Aflatoxin prompts more dog food recalls
Dry dog food manufacturers are continuing to recall bags of food due to high levels of aflatoxin.
Yet another manufacturer has announced a recall of dry dog food due to higher than acceptable limits of aflatoxin, and an additional manufacturer has issued new affected lot numbers from an earlier recall this month.
The recalls began Dec. 7, 2011, when Cargill Animal Nutrition announced it was removing batches of its dry dog food (River Run and Marksman) from store shelves because of elevated levels of aflatoxin.
Since then, Proctor & Gamble (Iams puppy food), Advanced Animal Nutrition (Dog Power food) and now O’Neal’s Feeders Supply (Arrow Brand dog food) have all recalled batches of their dog food within the last three weeks.
O’Neal’s Feeders Supply of DeRidder, LA, announced Dec. 13, 2011 that it has recalled an entire year’s worth of dry Arrow Brand dog food due to corn with elevated levels of aflatoxin.
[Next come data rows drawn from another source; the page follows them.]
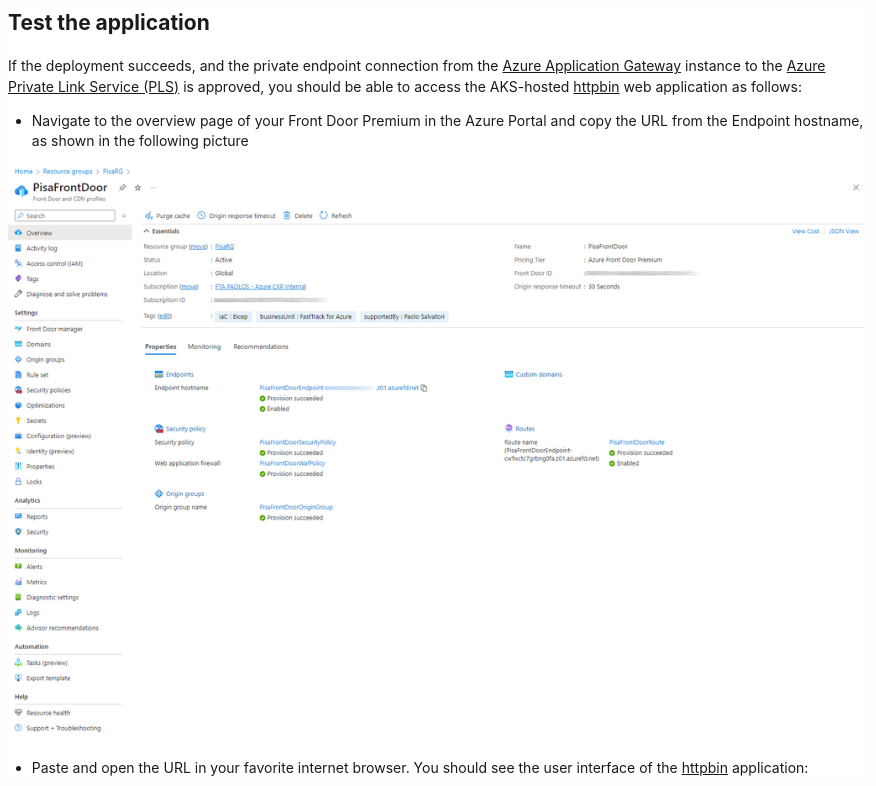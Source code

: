 ## Test the application

If the deployment succeeds, and the private endpoint connection from the [Azure Application Gateway](https://learn.microsoft.com/en-us/azure/application-gateway/overview) instance to the [Azure Private Link Service (PLS)](https://learn.microsoft.com/en-us/azure/private-link/private-link-service-overview) is approved, you should be able to access the AKS-hosted [httpbin](https://httpbin.org/) web application as follows:

- Navigate to the overview page of your Front Door Premium in the Azure Portal and copy the URL from the Endpoint hostname, as shown in the following picture

![Azure Front Door Premium in the Azure Portal](images/azure-portal.png)

- Paste and open the URL in your favorite internet browser. You should see the user interface of the [httpbin](https://httpbin.org/) application:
The recall affects food manufactured between Dec. 1, 2010 and Dec. 1, 2011.
The recall applies only to dog food distributed throughout Louisiana and Texas with packaging date codes 4K0341 through 4K0365 and 04K1001 through 4K1325.
The affected products include:
-Arrow Brand 21 percent Dog Chunks 40 lb. bag
-Arrow Brand Super Proeaux Dog Food 40 lb. bag
-Arrow Brand Professional Formula Dog Food 50 lb. bag
Cargill also announced updated lot numbers for its original Dec. 7, 2011 recall, which now extends the recall to include bags of Petrus dog food.
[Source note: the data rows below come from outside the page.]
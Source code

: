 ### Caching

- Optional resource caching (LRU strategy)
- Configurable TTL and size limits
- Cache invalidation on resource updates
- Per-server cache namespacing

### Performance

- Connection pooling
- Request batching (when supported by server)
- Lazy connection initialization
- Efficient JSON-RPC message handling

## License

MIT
In a Dec. 14, 2011 update to a previous news release, Petrus Feed and Seed Stores announced a recall of its 21 percent Protein Dog Food, manufactured at Cargill’s manufacturing facility. The recall affects 40 lb feed bags of Petrus dog food manufactured at the Cargill facility between Dec. 1, 2010 and Dec. 1, 2011.
The products affected include lot numbers 4K1011 through 4K1307, distributed only in Petrus Feed and Seed stores in Alexandria, LA.
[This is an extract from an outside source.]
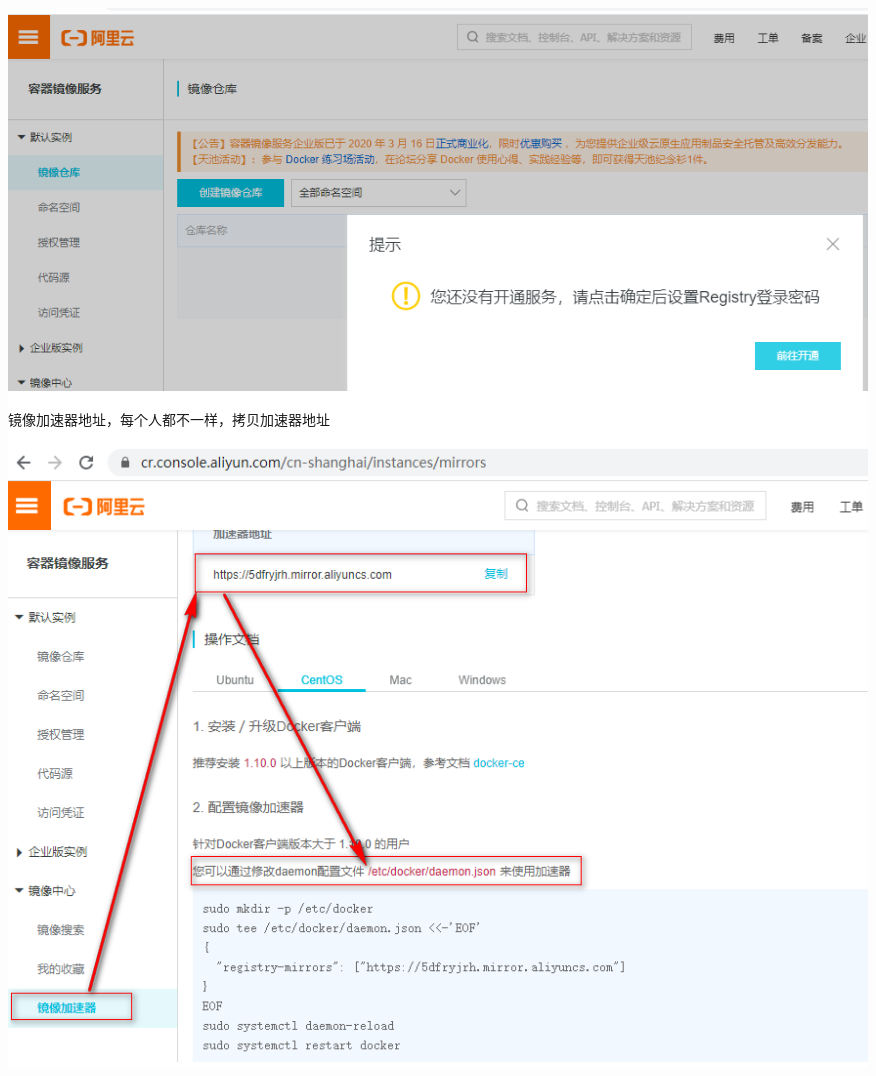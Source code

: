 ![1591437073434](assets/1591437073434.png)

镜像加速器地址，每个人都不一样，拷贝加速器地址

![1591444615256](assets/1591444615256.png)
Consumers may return the recalled dog food (in opened or unopened packages) to the place of purchase for a full refund.
No adverse health effects have been reported in combination with consumption of the foods.
Aflatoxin is a naturally occurring mold by-product that can cause potentially fatal liver damage in animals if consumed in high amounts. In 2006, spoiled dog food containing corn caused an outbreak of aflatoxin poisoning and resulted in the death of over 100 dogs, according to Cornell University.
Under FDA standards, the naturally occurring mold by-product aflatoxin cannot exceed 20 parts per billion.